Fiquei alguns dias no apartamento de uma amiga antes de alugar um lugar pequeno em Botafogo. Eu poderia ter ido para outra cidade, mas percebi que não queria transformar minha saída numa fuga. Lucas continuava trabalhando no Rio, Clara continuava circulando pelos mesmos ambientes e os comentários não desapareceriam só porque eu mudasse de endereço.

André ajudou apenas com as caixas e com a publicação inicial. Depois disso, mantive distância até dele. Eu precisava saber que conseguia reorganizar a minha vida sem sair dos braços de um homem para cair nos de outro.

Dois dias depois de sair de casa, fui a uma unidade de saúde para cuidar dos cortes.

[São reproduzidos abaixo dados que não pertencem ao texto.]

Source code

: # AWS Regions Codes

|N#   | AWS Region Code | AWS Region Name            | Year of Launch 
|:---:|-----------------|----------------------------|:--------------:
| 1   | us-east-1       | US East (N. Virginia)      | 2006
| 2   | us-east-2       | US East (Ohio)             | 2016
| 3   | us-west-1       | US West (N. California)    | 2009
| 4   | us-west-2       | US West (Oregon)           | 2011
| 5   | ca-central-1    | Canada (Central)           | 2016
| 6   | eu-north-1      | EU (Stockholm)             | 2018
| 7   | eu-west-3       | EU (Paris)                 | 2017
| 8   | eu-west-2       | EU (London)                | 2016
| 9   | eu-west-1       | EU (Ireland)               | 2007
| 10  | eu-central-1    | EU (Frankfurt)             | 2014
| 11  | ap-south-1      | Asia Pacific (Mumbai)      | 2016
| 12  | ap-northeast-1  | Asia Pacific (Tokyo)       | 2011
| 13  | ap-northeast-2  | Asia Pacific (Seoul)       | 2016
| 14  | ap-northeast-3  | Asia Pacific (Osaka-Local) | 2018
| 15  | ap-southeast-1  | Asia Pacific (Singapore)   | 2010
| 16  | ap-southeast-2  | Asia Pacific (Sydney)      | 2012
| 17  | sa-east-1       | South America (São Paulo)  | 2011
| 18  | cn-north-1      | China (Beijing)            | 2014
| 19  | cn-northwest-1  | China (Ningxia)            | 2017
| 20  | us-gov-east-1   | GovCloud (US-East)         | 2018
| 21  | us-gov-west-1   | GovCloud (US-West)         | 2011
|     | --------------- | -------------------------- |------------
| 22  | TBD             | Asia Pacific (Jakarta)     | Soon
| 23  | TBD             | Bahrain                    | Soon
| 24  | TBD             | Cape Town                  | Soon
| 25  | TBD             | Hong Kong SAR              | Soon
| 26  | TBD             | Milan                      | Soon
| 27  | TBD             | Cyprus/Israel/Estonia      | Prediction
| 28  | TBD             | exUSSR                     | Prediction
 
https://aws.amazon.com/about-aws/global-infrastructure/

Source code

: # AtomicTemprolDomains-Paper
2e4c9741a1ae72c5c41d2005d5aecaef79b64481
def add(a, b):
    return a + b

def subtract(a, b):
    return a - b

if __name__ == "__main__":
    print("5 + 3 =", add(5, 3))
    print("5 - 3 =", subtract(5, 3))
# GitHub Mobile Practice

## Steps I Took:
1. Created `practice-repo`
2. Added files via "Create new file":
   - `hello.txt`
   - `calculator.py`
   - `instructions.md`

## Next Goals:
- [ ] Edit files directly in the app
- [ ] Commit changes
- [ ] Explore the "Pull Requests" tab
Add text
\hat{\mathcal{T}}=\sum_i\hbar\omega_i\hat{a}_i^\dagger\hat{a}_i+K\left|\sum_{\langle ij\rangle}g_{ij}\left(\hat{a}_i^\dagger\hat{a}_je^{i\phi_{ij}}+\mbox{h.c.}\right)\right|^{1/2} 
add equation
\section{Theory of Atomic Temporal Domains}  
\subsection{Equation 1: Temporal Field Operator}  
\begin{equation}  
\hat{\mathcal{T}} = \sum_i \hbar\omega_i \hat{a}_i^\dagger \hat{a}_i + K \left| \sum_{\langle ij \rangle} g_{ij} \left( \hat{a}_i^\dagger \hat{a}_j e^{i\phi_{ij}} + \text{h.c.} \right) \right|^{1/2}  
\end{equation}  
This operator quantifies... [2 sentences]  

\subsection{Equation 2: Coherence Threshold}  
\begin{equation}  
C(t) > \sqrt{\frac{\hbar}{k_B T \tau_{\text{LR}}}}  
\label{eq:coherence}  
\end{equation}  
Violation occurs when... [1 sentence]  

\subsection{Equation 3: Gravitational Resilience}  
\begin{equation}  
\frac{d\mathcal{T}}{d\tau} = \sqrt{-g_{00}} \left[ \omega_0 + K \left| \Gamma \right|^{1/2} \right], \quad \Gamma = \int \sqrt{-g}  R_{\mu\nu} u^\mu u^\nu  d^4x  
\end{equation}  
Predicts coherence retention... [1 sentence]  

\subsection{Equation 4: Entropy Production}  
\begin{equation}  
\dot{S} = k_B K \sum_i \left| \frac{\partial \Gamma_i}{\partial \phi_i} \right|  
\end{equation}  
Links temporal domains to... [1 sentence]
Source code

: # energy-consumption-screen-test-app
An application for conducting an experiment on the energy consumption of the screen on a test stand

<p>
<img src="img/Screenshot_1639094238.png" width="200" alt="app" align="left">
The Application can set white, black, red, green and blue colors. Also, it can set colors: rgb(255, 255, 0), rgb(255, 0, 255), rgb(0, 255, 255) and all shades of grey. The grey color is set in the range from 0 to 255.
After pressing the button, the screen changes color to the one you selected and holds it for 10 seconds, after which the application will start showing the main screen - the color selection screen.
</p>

A médica perguntou como aquilo tinha acontecido. Dessa vez, não inventei que tinha esbarrado em alguma coisa.

— Meu marido usou uma lâmina contra mim durante uma discussão.

Pronunciar a frase em voz alta mudou alguma coisa.

Enquanto eu tentava explicar Lucas para mim mesma, tudo parecia confuso. Quando precisei explicar o que ele fez para outra pessoa, a história ficou assustadoramente simples.

Eu tinha sido agredida.

A orientação que recebi foi clara. Guardei o relatório médico, as fotografias, as mensagens que Lucas tinha enviado naquela noite e registrei a ocorrência. Também pedi informação sobre medida protetiva, deixando documentado que ele tinha acesso a arma por causa da profissão e que eu não queria aproximações inesperadas.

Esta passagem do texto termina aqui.